If you took a picture and wired it exactly , and the pump worked before, you have it correct.
reaming a pipe/tube and tightening wires doesn't change a thing.
furthermore, if it is a 220 motor, it won't run on 110,
or if it even did, it would not run strong enough to pump water.


----------



## GunMonkeyIntl (May 13, 2013)

[email protected] said:


> ...furthermore, if it is a 220 motor, it won't run on 110,
> or if it even did, it would not run strong enough to pump water.


And let’s not mention that there is no way, with that conductor arrangement, to have one wire on each of those lugs, and end up with 110v being fed to the well pump.
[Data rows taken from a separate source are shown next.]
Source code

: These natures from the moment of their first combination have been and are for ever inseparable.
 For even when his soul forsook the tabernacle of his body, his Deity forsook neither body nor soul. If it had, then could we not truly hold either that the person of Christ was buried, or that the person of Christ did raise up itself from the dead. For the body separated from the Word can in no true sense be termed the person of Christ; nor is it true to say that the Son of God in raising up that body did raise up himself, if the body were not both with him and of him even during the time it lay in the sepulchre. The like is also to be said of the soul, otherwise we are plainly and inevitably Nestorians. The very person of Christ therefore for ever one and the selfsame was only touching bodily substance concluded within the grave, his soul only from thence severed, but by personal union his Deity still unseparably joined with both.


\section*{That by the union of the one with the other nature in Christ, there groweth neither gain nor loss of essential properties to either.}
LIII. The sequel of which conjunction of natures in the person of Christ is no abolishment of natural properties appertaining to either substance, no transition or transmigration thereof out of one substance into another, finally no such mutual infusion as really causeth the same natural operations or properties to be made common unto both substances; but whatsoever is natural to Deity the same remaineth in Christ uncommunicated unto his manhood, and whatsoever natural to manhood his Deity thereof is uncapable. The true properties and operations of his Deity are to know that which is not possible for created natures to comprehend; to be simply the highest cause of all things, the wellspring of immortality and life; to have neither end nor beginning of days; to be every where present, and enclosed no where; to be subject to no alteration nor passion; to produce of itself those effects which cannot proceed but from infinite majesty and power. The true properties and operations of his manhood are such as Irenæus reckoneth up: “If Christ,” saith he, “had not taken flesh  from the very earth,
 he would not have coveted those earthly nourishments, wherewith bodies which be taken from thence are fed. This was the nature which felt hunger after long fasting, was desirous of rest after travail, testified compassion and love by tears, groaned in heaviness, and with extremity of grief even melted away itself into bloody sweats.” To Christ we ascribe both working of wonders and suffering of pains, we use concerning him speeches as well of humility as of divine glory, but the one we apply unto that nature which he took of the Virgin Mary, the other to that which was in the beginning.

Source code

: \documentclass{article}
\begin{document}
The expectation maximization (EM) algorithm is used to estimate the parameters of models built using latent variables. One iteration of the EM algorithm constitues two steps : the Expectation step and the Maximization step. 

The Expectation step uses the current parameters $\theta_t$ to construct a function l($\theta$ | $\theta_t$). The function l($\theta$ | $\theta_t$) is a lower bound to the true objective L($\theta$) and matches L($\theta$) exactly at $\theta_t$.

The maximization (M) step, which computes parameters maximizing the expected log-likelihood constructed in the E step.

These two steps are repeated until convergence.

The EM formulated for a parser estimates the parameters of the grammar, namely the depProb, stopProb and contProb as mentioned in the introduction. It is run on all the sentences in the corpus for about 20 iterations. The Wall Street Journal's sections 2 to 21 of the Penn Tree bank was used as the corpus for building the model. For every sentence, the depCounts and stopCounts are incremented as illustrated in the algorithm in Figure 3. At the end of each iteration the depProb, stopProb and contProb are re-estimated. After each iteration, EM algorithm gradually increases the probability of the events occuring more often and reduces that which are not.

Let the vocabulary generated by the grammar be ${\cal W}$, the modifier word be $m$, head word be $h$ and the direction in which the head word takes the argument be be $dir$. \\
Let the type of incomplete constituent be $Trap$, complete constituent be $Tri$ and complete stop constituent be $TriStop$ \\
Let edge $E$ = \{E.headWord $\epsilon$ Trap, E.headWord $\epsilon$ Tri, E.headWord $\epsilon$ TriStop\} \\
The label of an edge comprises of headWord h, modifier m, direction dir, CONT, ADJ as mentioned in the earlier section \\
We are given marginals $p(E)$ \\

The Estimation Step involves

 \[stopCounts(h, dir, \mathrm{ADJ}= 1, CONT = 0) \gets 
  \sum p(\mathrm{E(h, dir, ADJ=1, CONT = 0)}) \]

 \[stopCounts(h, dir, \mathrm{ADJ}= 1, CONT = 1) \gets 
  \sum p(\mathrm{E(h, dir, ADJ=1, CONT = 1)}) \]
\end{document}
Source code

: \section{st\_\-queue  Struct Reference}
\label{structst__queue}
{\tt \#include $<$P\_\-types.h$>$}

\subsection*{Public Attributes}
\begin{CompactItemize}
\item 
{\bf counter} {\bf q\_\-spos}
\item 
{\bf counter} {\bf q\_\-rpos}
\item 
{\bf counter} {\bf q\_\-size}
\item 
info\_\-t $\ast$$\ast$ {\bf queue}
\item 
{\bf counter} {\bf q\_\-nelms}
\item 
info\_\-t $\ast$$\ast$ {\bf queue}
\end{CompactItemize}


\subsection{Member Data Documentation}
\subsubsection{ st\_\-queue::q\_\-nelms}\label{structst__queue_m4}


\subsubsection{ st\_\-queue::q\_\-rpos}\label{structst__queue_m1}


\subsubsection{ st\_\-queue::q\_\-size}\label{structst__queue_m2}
There are a bunch of combinations that the insulated wires could be attached there, one per lug. Half of them result in 220v to the pump, and the other half result in a short that trips the main breaker. None get you 110v.

Wouldn’t want to disabuse @Yvonne's hubby of the things he thinks he knows. It’s no small irony that he thinks it’s the color of the insulation that determines the character of the current.


----------



## HDRider (Jul 21, 2011)

That is one subtle burn



GunMonkeyIntl said:


> Wouldn’t want to disabuse @Yvonne's hubby of the things he thinks he knows. It’s no small irony that he thinks it’s the color of the insulation that determines the character of the current.


----------



## GunMonkeyIntl (May 13, 2013)

HDRider said:


> That is one subtle burn


Was it subtle?


My bad.


----------



## HDRider (Jul 21, 2011)

GunMonkeyIntl said:


> Was it subtle?
> 
> 
> My bad.


Only slightly more so than your tag line


----------



## Evons hubby (Oct 3, 2005)

GunMonkeyIntl said:


> And let’s not mention that there is no way, with that conductor arrangement, to have one wire on each of those lugs, and end up with 110v being fed to the well pump.
> 
> There are a bunch of combinations that the insulated wires could be attached there, one per lug. Half of them result in 220v to the pump, and the other half result in a short that trips the main breaker. None get you 110v.
> 
> Wouldn’t want to disabuse @Yvonne's hubby of the things he thinks he knows. It’s no small irony that he thinks it’s the color of the insulation that determines the character of the current.


You are half correct. No way to end up with 120 to the pump. Either 240 or a tripped breaker. I stand corrected on that. Your assessment of how I reached that conclusion however is totally incorrect.


----------



## GunMonkeyIntl (May 13, 2013)

HDRider said:


> Only slightly more so than your tag line


I’d forgotten about that. 


My last one was more articulate, and to the point (like @Yvonne's hubby ’s hood).


----------



## topside1 (Sep 23, 2005)

Black black, White white, is correct for a 220 volt motor and the whites should be identified as hot.


----------



## Evons hubby (Oct 3, 2005)

GunMonkeyIntl said:


> I’d forgotten about that.
> 
> 
> My last one was more articulate, and to the point (like @Yvonne's hubby ’s hood).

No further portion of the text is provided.